**WORK INSTRUCTIONS**
Give again, word for word, each line below starting at the one that contains "PhoneNumber 인스턴스의 핵심" and ending at the one that contains "동작하지 않을 것이다.".
================
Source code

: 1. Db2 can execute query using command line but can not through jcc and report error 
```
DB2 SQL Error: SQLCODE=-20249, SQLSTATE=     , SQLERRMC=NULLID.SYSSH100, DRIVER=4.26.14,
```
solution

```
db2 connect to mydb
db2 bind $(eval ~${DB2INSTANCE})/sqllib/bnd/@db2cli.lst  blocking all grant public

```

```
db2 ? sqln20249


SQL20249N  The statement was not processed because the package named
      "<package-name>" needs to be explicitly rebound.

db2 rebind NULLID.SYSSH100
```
================
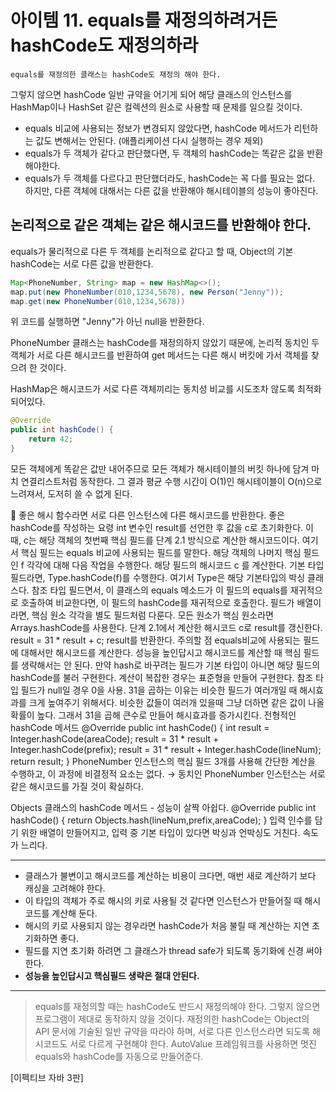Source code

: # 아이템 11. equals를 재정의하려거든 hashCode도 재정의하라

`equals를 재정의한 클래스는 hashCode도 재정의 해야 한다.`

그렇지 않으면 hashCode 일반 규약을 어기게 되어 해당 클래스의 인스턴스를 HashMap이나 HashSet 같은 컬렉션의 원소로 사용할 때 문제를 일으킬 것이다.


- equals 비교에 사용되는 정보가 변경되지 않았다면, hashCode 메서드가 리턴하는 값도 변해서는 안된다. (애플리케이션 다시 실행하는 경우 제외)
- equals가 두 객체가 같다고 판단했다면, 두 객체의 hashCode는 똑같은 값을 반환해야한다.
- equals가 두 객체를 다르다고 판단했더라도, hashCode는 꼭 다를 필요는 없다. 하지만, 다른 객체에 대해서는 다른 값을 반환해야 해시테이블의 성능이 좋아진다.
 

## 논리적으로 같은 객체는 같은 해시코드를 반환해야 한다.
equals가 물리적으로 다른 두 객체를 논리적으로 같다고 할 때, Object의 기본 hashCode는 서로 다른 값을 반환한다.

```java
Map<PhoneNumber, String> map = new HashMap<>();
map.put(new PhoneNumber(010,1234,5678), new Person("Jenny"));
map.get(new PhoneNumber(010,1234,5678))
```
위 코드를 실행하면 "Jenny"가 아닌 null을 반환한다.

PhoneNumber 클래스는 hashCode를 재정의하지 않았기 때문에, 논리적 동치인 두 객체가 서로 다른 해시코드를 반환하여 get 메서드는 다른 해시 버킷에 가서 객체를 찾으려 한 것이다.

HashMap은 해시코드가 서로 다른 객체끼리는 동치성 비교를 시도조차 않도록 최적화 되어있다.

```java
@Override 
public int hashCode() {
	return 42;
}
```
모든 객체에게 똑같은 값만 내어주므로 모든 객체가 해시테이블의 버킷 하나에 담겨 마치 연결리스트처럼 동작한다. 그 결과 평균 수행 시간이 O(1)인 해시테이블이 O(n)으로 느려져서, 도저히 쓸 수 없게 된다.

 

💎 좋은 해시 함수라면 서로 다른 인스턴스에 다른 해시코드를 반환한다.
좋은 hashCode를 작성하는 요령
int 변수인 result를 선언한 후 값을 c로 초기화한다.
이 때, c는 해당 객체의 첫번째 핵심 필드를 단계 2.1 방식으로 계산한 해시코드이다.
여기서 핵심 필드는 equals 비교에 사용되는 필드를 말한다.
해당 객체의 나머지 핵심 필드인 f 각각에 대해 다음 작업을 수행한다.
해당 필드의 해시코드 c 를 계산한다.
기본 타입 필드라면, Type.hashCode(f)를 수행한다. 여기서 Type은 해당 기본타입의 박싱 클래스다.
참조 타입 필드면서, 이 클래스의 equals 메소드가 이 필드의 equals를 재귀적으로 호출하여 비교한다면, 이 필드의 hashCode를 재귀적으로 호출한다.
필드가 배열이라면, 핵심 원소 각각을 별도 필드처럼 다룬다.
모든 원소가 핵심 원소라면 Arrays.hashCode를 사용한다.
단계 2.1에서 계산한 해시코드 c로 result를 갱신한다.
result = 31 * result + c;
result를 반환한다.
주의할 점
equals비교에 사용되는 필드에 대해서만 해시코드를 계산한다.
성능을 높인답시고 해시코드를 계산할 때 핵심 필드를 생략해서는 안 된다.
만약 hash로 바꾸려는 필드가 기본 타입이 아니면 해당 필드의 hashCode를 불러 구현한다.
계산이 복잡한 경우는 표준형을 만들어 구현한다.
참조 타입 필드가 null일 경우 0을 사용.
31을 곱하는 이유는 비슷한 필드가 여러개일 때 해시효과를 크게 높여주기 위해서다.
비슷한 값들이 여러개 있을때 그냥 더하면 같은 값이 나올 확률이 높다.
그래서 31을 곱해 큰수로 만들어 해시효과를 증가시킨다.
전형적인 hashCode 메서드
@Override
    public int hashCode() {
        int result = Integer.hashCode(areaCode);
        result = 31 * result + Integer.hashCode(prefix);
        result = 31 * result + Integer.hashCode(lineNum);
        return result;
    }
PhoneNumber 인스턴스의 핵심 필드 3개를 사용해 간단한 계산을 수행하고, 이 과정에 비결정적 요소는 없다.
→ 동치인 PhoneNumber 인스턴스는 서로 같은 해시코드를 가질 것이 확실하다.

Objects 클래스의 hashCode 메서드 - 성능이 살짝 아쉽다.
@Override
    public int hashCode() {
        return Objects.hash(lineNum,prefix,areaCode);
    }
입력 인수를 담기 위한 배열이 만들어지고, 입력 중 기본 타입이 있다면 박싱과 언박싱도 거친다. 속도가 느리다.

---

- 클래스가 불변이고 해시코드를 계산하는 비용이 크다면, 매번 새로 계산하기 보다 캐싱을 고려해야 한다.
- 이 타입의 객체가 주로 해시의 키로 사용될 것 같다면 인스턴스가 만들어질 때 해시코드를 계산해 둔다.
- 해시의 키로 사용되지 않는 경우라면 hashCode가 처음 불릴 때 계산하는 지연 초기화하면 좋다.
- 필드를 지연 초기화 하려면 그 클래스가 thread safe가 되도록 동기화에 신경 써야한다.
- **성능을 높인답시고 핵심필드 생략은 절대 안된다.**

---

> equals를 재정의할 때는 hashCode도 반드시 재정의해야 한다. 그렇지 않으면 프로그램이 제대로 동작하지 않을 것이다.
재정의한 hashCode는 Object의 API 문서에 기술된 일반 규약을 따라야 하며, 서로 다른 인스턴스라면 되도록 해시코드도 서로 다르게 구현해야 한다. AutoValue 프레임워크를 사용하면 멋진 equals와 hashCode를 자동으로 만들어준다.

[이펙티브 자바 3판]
================
**RESPONSE AREA**
PhoneNumber 인스턴스의 핵심 필드 3개를 사용해 간단한 계산을 수행하고, 이 과정에 비결정적 요소는 없다.
→ 동치인 PhoneNumber 인스턴스는 서로 같은 해시코드를 가질 것이 확실하다.

Objects 클래스의 hashCode 메서드 - 성능이 살짝 아쉽다.
@Override
    public int hashCode() {
        return Objects.hash(lineNum,prefix,areaCode);
    }
입력 인수를 담기 위한 배열이 만들어지고, 입력 중 기본 타입이 있다면 박싱과 언박싱도 거친다. 속도가 느리다.

---

- 클래스가 불변이고 해시코드를 계산하는 비용이 크다면, 매번 새로 계산하기 보다 캐싱을 고려해야 한다.
- 이 타입의 객체가 주로 해시의 키로 사용될 것 같다면 인스턴스가 만들어질 때 해시코드를 계산해 둔다.
- 해시의 키로 사용되지 않는 경우라면 hashCode가 처음 불릴 때 계산하는 지연 초기화하면 좋다.
- 필드를 지연 초기화 하려면 그 클래스가 thread safe가 되도록 동기화에 신경 써야한다.
- **성능을 높인답시고 핵심필드 생략은 절대 안된다.**

---

> equals를 재정의할 때는 hashCode도 반드시 재정의해야 한다. 그렇지 않으면 프로그램이 제대로 동작하지 않을 것이다.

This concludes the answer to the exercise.